31 janvier 2020

Trajectoires étudiantes

Un Suédois anglophone au débit de mitraillette (et à la destructivité équivalente), en fragile équilibre sur le bord d'une psychose non décompensée.

Une Juliette libanaise, en couple secret avec un Roméo Polonais athée, tiraillée entre deux mondes, vivante incarnation du "on ne peut contenter tout le monde et son père".

Un.e  étudiant.e  qui se décrit comme trans et bi, trop préoccupé par la question de son coming out auprès de ses parents (et notamment autour de son souhait de transition) pour continuer à investir des études choisies sans réel désir déjà.

Une future brillante avocate en double voire triple cursus qui passe comme une flèche évoquer les violences graves subies dans l'enfance mais qui comme le lapin blanc d'Alice, n'a surtout pas le temps de se poser - parce que les cours, les stages... quel sens aura eu pour elle cet unique entretien ?

Une jeune Africaine dont le voile, choisi lors d'une conversion à l’adolescence, est une fragile tentative de maitrise d'une vie chaotique depuis l'enfance, un mince paravent contre la dureté de ce monde.

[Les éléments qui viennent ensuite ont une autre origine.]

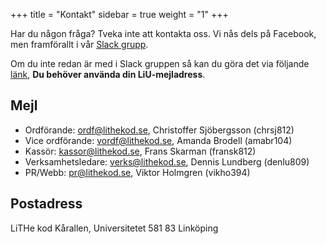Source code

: +++
title = "Kontakt"
sidebar = true
weight = "1"
+++

Har du någon fråga? Tveka inte att kontakta oss. Vi nås dels på Facebook, men framförallt i vår [Slack grupp](https://lithe-kod.slack.com).

Om du inte redan är med i Slack gruppen så kan du göra det via följande [länk](https://lithe-kod.slack.com/signup), **Du behöver använda din LiU-mejladress**.

## Mejl
* Ordförande: [ordf@lithekod.se](ordf@lithekod.se), Christoffer Sjöbergsson (chrsj812)
* Vice ordförande: [vordf@lithekod.se](vordf@lithekod.se), Amanda Brodell (amabr104)
* Kassör: [kassor@lithekod.se](kassor@lithekod.se), Frans Skarman (fransk812)
* Verksamhetsledare: [verks@lithekod.se](verks@lithekod.se), Dennis Lundberg (denlu809)
* PR/Webb: [pr@lithekod.se](pr@lithekod.se), Viktor Holmgren (vikho394)

## Postadress
LiTHe kod Kårallen, Universitetet 581 83 Linköping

A qui j'ai prêté - oui, prêté, un livre de Maya Angelou.

Une ex-volontaire de l'humanitaire qui n'en finit plus de se dégager des traumas vécus sur le terrain, qui viennent perturber l'écriture de sa thèse. 

Un paranoïaque désireux de me convaincre que telle fac de banlieue est aux mains de complotistes islamistes - tout en admettant que son avocate semble dépassée par les arguments qu'il invoque (comme je la comprends...).

Une jeune femme dont les phobies l'amènent à se méfier de tout ce qui peut entrer dans son corps, jusqu'à l'eau de cuisson des pâtes, entraînant de sérieuses carences alimentaires.

Un ex-ingénieur en cours de reconversion dans l'écriture de scénario après un burn-out dans un monde industriel auquel il ne s'est jamais senti appartenir.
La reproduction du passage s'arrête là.